Families of passengers who were on board missing flight MH370 say a government decision to end the search for the plane and ignore game-changing new evidence of its location is “another kick in the guts”.

Danica Weeks, whose husband Paul was one of 238 passengers and crew on the doomed Malaysia Airlines jet, told Fairfax Media that new analysis showing the plane likely crashed in a stretch of the Indian Ocean north of the existing search zone should trigger an extension of the operation.

The Australian Transport Safety Bureau review, conducted by a panel of international experts and released this week, found that the 120,000 square kilometre search area likely never contained the wreckage and that salvage teams should instead scour a 25,000 square kilometre area further north.

But the Australian government quickly knocked the idea on the head, saying countries involved in the two-year, A$200 million (US144 million) search agreed it will terminate soon unless credible evidence about the “specific location” of the aircraft is found.

Mrs Weeks said the new information was credible and suggested Malaysia should take over and continue the operation if Australia was unwilling.

“They have to find it. It’s not just about us. It’s about the aviation industry as a whole. And if we don’t find out what happened to this plane, it could happen again,” she said.
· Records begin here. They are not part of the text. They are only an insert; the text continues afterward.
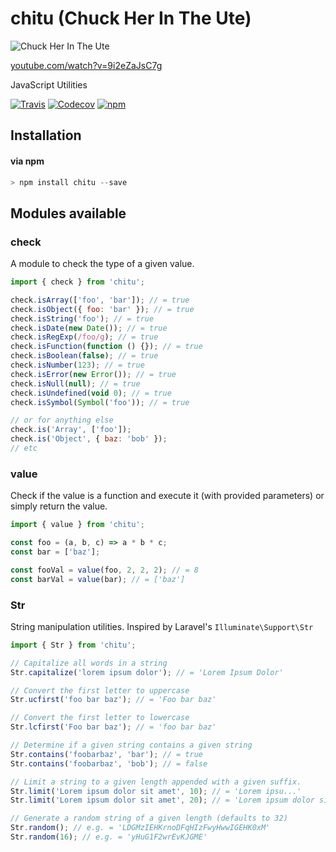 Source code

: # chitu (Chuck Her In The Ute)

![Chuck Her In The Ute](https://cloud.githubusercontent.com/assets/1801923/15432591/ce7337fc-1ea6-11e6-86d0-c796891bb04b.png)

[youtube.com/watch?v=9i2eZaJsC7g](https://www.youtube.com/watch?v=9i2eZaJsC7g)

JavaScript Utilities

[![Travis](https://img.shields.io/travis/tymondesigns/chitu.svg?style=flat-square)](https://travis-ci.org/tymondesigns/chitu)
[![Codecov](https://img.shields.io/codecov/c/github/tymondesigns/chitu.svg?maxAge=2592000&style=flat-square)](https://codecov.io/gh/tymondesigns/chitu)
[![npm](https://img.shields.io/npm/v/chitu.svg?maxAge=2592000&style=flat-square)](https://www.npmjs.com/package/chitu)

## Installation

#### via npm
```js
> npm install chitu --save
```

## Modules available

### check
A module to check the type of a given value.

```js
import { check } from 'chitu';

check.isArray(['foo', 'bar']); // = true
check.isObject({ foo: 'bar' }); // = true
check.isString('foo'); // = true
check.isDate(new Date()); // = true
check.isRegExp(/foo/g); // = true
check.isFunction(function () {}); // = true
check.isBoolean(false); // = true
check.isNumber(123); // = true
check.isError(new Error()); // = true
check.isNull(null); // = true
check.isUndefined(void 0); // = true
check.isSymbol(Symbol('foo')); // = true

// or for anything else
check.is('Array', ['foo']);
check.is('Object', { baz: 'bob' });
// etc
```

### value

Check if the value is a function and execute it (with provided parameters) or simply return the value.

```js
import { value } from 'chitu';

const foo = (a, b, c) => a * b * c;
const bar = ['baz'];

const fooVal = value(foo, 2, 2, 2); // = 8
const barVal = value(bar); // = ['baz']
```

### Str

String manipulation utilities. Inspired by Laravel's `Illuminate\Support\Str`

```js
import { Str } from 'chitu';

// Capitalize all words in a string
Str.capitalize('lorem ipsum dolor'); // = 'Lorem Ipsum Dolor'

// Convert the first letter to uppercase
Str.ucfirst('foo bar baz'); // = 'Foo bar baz'

// Convert the first letter to lowercase
Str.lcfirst('Foo bar baz'); // = 'foo bar baz'

// Determine if a given string contains a given string
Str.contains('foobarbaz', 'bar'); // = true
Str.contains('foobarbaz', 'bob'); // = false

// Limit a string to a given length appended with a given suffix.
Str.limit('Lorem ipsum dolor sit amet', 10); // = 'Lorem ipsu...'
Str.limit('Lorem ipsum dolor sit amet', 20); // = 'Lorem ipsum dolor si...'

// Generate a random string of a given length (defaults to 32)
Str.random(); // e.g. = 'LDGMzIEHKrnoDFqHIzFwyHwwIGEHK0xM'
Str.random(16); // e.g. = 'yHuG1F2wrEvKJGME'
```
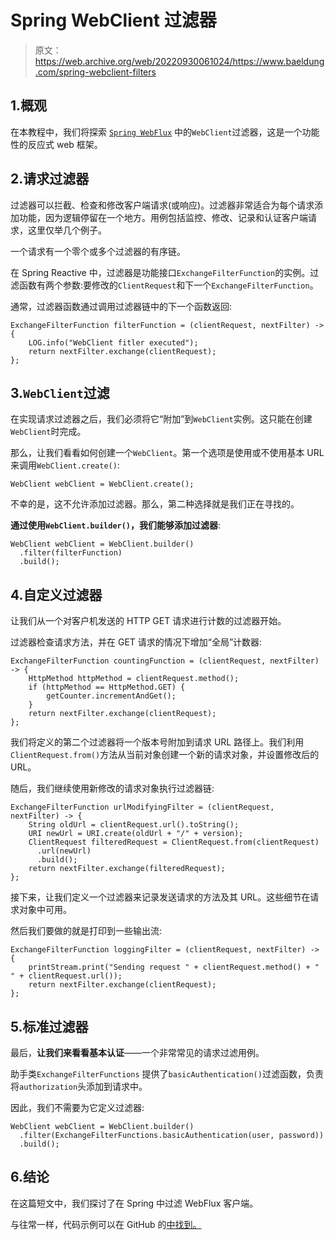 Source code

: # Spring WebClient 过滤器

> 原文：<https://web.archive.org/web/20220930061024/https://www.baeldung.com/spring-webclient-filters>

## 1.概观

在本教程中，我们将探索 [`Spring WebFlux`](/web/20220628055059/https://www.baeldung.com/spring-5-functional-web) 中的`WebClient`过滤器，这是一个功能性的反应式 web 框架。

## 2.请求过滤器

过滤器可以拦截、检查和修改客户端请求(或响应)。过滤器非常适合为每个请求添加功能，因为逻辑停留在一个地方。用例包括监控、修改、记录和认证客户端请求，这里仅举几个例子。

一个请求有一个零个或多个过滤器的有序链。

在 Spring Reactive 中，过滤器是功能接口`ExchangeFilterFunction`的实例。过滤函数有两个参数:要修改的`ClientRequest`和下一个`ExchangeFilterFunction`。

通常，过滤器函数通过调用过滤器链中的下一个函数返回:

```
ExchangeFilterFunction filterFunction = (clientRequest, nextFilter) -> {
    LOG.info("WebClient fitler executed");
    return nextFilter.exchange(clientRequest);
};
```

## 3.`WebClient`过滤

在实现请求过滤器之后，我们必须将它“附加”到`WebClient`实例。这只能在创建`WebClient`时完成。

那么，让我们看看如何创建一个`WebClient`。第一个选项是使用或不使用基本 URL 来调用`WebClient.create()`:

```
WebClient webClient = WebClient.create();
```

不幸的是，这不允许添加过滤器。那么，第二种选择就是我们正在寻找的。

**通过使用`WebClient.builder()`，我们能够添加过滤器**:

```
WebClient webClient = WebClient.builder()
  .filter(filterFunction)
  .build();
```

## 4.自定义过滤器

让我们从一个对客户机发送的 HTTP GET 请求进行计数的过滤器开始。

过滤器检查请求方法，并在 GET 请求的情况下增加“全局”计数器:

```
ExchangeFilterFunction countingFunction = (clientRequest, nextFilter) -> {
    HttpMethod httpMethod = clientRequest.method();
    if (httpMethod == HttpMethod.GET) {
        getCounter.incrementAndGet();
    }
    return nextFilter.exchange(clientRequest);
};
```

我们将定义的第二个过滤器将一个版本号附加到请求 URL 路径上。我们利用`ClientRequest.from()`方法从当前对象创建一个新的请求对象，并设置修改后的 URL。

随后，我们继续使用新修改的请求对象执行过滤器链:

```
ExchangeFilterFunction urlModifyingFilter = (clientRequest, nextFilter) -> {
    String oldUrl = clientRequest.url().toString();
    URI newUrl = URI.create(oldUrl + "/" + version);
    ClientRequest filteredRequest = ClientRequest.from(clientRequest)
      .url(newUrl)
      .build();
    return nextFilter.exchange(filteredRequest);
};
```

接下来，让我们定义一个过滤器来记录发送请求的方法及其 URL。这些细节在请求对象中可用。

然后我们要做的就是打印到一些输出流:

```
ExchangeFilterFunction loggingFilter = (clientRequest, nextFilter) -> {
    printStream.print("Sending request " + clientRequest.method() + " " + clientRequest.url());
    return nextFilter.exchange(clientRequest);
};
```

## 5.标准过滤器

最后，**让我们来看看基本认证**——一个非常常见的请求过滤用例。

助手类`ExchangeFilterFunctions` 提供了`basicAuthentication()`过滤函数，负责将`authorization`头添加到请求中。

因此，我们不需要为它定义过滤器:

```
WebClient webClient = WebClient.builder()
  .filter(ExchangeFilterFunctions.basicAuthentication(user, password))
  .build(); 
```

## 6.结论

在这篇短文中，我们探讨了在 Spring 中过滤 WebFlux 客户端。

与往常一样，代码示例可以在 GitHub 的[中找到。](https://web.archive.org/web/20220628055059/https://github.com/eugenp/tutorials/tree/master/spring-5-reactive-modules/spring-5-reactive-client)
The Malaysian government, however, has also dismissed the ATSB review.

“Obviously ’it’s another kick in the guts for the families,” Mrs Weeks said of government responses to the new evidence. “We’ve had so much hope and then each time we’ve got the hope up and it’s been washed away.”

Of the 239 passengers and crew on board MH370, 152 were Chinese nationals and six were Australian.

Jiang Hui, whose 72-year-old mother Jiang Cuiyun was on the flight, has been a vocal representative for Chinese families and has just returned to Beijing from a two-week trip to Madagascar and Mauritius, searching for washed-up debris from the plane with seven other relatives from China, France and Malaysia.

“The search cannot stop,” he told Fairfax Media. “I remember the three governments all told us the search would be continuous, would not end, and would not be given up on. It is a promise to all families, and to the international community.”

The search for answers has taken a damaging toll on Mr Jiang, who has been let go from his job and diagnosed with clinical depression.

He said families want greater transparency into why the original search area had come up empty, and what information had prompted investigators to define a new one. He said they will not stop searching.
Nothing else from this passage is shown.